Racism, Exclusion & Risk
Thursday, Dec 03, UTC 09:00 to 09:55
The widespread prevalence of racism in our society and institutions shapes disaster risks. Mechanisms of differentiation based on race are determinants in the social construction of vulnerability and exposure, perpetuating systemic patterns of exclusion and privilege. By overlooking reality, people and organizations often fail to notice racism, or anticipate the risks this can engender and entrench. We can do something about it… But how to initiate constructive conversations on the difficult intersection of race and risk?
Hop into this interactive session with literaryperformer Regie Gibson and risk-takers Janot Mendler de Suarez and Pablo Suarez. We’ll ignite some sparks with a selection of cartoons created during earlier UR2020 sessions. Finally, building on “meaning-making” lines co-created by UR2020 participants, Regie will deliver a Spoken Word performance on anti-racism, inclusion and resilience.
This Plenary has been organized by the Global Facility for Disaster Reduction and Recovery and the World Bank’s Social Sustainability and Inclusion Global Practice.

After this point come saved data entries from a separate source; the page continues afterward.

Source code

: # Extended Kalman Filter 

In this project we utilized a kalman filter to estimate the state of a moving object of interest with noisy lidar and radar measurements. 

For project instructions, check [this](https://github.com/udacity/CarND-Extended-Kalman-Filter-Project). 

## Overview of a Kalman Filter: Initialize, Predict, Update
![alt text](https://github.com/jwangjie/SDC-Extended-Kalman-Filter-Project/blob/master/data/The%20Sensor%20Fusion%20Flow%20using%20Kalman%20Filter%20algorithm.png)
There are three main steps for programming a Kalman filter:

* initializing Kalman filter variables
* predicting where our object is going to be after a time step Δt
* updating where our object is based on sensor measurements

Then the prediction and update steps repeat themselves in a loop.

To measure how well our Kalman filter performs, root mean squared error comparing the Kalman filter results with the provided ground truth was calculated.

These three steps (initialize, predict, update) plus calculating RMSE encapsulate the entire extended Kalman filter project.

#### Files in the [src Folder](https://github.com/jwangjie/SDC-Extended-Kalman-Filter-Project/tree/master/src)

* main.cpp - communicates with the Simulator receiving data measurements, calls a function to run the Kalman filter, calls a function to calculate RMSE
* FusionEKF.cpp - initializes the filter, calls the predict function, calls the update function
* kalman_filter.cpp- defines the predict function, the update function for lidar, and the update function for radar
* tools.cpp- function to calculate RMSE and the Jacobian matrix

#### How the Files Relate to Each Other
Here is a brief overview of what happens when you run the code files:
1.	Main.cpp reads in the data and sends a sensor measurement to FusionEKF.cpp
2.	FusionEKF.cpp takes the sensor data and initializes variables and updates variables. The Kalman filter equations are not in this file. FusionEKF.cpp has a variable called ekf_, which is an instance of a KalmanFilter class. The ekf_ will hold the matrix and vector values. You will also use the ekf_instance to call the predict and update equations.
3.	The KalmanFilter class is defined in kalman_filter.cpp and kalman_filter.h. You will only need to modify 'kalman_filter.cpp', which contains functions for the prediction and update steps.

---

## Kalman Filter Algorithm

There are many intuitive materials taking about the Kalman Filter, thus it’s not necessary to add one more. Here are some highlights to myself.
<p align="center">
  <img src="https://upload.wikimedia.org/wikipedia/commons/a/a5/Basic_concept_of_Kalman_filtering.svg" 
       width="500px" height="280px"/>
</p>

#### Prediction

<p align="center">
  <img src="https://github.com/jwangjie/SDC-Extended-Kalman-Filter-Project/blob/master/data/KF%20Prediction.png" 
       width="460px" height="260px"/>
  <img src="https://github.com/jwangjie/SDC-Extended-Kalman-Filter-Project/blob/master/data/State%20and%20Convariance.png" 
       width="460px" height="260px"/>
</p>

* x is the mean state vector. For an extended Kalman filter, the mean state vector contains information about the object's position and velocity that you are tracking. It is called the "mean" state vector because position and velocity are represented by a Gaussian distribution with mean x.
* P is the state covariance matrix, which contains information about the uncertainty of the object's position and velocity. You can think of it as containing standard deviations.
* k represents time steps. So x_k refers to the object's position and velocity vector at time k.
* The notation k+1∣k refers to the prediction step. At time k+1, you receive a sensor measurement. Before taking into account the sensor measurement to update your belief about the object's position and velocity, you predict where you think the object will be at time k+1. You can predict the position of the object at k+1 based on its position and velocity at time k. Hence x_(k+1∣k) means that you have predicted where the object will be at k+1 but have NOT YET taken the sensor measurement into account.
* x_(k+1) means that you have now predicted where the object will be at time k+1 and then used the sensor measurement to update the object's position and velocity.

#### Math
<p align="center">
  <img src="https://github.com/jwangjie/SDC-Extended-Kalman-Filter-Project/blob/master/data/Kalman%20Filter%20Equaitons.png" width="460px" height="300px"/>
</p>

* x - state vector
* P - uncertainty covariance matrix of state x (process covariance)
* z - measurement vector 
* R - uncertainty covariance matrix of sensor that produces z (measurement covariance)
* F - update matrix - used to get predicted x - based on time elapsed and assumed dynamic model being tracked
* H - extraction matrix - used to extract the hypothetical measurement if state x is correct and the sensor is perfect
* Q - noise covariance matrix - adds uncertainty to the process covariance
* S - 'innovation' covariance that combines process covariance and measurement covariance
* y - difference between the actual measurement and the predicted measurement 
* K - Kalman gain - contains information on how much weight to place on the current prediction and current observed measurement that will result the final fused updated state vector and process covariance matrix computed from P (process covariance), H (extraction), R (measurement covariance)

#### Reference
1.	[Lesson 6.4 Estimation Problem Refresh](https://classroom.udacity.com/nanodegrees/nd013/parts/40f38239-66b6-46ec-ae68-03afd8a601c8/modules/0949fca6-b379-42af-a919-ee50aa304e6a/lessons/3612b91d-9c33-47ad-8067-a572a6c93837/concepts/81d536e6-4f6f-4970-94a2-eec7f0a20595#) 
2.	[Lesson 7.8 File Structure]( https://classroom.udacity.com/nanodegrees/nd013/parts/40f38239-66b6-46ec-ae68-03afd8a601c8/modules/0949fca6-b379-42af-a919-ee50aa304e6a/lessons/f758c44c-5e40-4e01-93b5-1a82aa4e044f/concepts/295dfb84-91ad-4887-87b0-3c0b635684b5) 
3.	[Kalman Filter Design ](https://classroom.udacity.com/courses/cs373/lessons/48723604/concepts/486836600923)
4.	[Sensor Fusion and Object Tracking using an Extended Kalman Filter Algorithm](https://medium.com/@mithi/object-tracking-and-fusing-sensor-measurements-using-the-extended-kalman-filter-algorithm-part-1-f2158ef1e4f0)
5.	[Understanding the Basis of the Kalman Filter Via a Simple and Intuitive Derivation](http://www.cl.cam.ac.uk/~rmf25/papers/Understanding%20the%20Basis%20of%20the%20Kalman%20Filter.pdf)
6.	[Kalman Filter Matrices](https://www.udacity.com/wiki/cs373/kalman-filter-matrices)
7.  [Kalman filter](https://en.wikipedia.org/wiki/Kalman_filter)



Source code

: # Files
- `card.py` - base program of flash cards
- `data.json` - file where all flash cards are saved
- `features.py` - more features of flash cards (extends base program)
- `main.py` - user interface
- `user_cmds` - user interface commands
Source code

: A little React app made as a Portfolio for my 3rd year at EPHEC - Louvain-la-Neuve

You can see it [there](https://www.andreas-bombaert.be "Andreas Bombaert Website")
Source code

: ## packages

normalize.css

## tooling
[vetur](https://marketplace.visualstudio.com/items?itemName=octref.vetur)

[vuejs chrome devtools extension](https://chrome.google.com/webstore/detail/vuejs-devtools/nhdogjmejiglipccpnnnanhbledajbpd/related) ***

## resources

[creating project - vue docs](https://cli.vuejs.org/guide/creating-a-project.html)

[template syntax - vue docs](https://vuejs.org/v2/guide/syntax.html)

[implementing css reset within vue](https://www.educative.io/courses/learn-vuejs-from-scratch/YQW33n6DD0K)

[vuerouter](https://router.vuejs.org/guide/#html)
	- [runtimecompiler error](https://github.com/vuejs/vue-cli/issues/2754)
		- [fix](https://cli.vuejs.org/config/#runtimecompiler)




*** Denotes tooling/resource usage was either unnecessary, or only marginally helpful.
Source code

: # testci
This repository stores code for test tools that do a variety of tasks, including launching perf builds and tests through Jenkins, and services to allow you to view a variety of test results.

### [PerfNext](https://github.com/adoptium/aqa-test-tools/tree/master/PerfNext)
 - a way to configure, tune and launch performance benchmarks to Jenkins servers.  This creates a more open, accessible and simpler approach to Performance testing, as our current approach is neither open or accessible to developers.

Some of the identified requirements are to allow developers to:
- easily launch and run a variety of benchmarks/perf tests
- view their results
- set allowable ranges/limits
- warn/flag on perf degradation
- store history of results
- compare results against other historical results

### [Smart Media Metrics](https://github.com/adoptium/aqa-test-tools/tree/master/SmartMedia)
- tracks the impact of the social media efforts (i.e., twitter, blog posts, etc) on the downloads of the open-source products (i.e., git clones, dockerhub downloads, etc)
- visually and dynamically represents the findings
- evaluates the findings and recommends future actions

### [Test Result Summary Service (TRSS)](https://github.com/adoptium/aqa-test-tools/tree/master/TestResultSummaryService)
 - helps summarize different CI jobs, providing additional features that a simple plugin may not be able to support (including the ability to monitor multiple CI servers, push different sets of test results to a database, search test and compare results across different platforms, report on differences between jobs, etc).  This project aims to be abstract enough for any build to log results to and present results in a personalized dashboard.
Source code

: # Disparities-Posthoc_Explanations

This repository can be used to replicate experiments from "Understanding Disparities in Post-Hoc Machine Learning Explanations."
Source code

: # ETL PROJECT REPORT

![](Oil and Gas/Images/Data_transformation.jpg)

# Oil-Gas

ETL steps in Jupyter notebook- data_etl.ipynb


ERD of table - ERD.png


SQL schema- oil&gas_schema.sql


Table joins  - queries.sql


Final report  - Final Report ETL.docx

It builds off a World Bank Anti-Racism workshop developed by World Bank’s Social Sustainability and Inclusion Global Practice.
Regie Gibson
Literaryperformer
Regie Gibson is an award-winning Literaryperformer and has lectured & performed widely in the U.S., Cuba & Europe. Representing the U.S. Regie won the Absolute Poetry Award in Monfalcone, Italy. A Brother Thomas Fellow and consultant for the National Endowment for the Arts & the “Mere Distinction of Color” exhibit at James Madison’s Montpelier examining the legacy of slavery & the U.S. constitution, he has composed literary texts for the Boston City Singers, Mystic Chorale, Handel & Haydn Society, and created the “Shakespeare Time-Traveling Speakeasy” theatrical, literary-concert on the life of William Shakespeare. He teaches at Clark University.
Janot Mendler de Suarez
Consultant
Janot Mendler de Suarez consults with the World Bank, serves as Technical Advisor with the Red Cross Red Crescent Climate Centre, and is a Visiting Research Fellow with Boston University’s Pardee Center for the Study of the Longer-Range Future. An innovator in transformation management, collective intelligence, pioneering the use of serious games and creative arts for effective learning and dialogue. Janot acts for racial justice, served on the Metro Boston Race Amity taskforce, encouraging cities and towns to develop transformational racial justice programming.
Felipe Galindo
Cartoonist
“Feggo” Felipe Galindo, creates humorous art in a variety of media, including cartoons, illustrations, animations, fine art & public art. Born in Cuernavaca, Mexico, he resides in New York City. His work has been exhibited and published worldwide including in The New Yorker, The Wall Street Journal, MAD, Private Eye and The New York Times, among many others.
Yasin Osman
Cartoonist
Yasin Osman is an award-winning Toronto-based photographer and cartoonist. In 2015, Osman founded Shoot for Peace, an art mentorship program in Toronto for boys and girls, blending his background in education and passions for youth empowerment, art and photography. In 2018 Yasin started a webcomic series called ‘Grandpa Ali & Friends’ that later got published as a comic book under the same name. Today, Osman works as a youth worker by day while juggling photography and making cartoons. His work can be seen in The New Yorker and Reader’s Digest.
Pablo Suarez
Associate director for research and innovation
Red Cross Red Crescent Climate Centre
Pablo Suarez is associate director for research and innovation at the Red Cross Red Crescent Climate Centre, as well as visiting fellow at Boston University, and artist in residence at the National University of Singapore’s Lloyd Register Foundation for the Public Understanding of Risk. He has consulted for UNDP, the World Bank, Oxfam, and about twenty other international humanitarian and development organizations, working in more than 60 countries. His current work involves creative approaches to climate risk management – ranging from self-learning algorithms for flood prediction, to collaboration with humorists to inspire thinking and action. Pablo holds a master’s degree in planning, and a Ph.D. in geography.
Emily Flake
Cartoonist
Emily Flake began cartooning for The New Yorker in 2008 and has had more than a hundred cartoons published in the magazine since. Her cartoons, essays, and illustrations have also appeared in Mad, the New York Times, the New Statesman, the Wall Street Journal, the Globe and Mail, and in many other publications. She is the author of “Mama Tried” and her newest book, “That Was Awkward: The Art and Etiquette of the Awkward Hug,” published by Viking in 2019.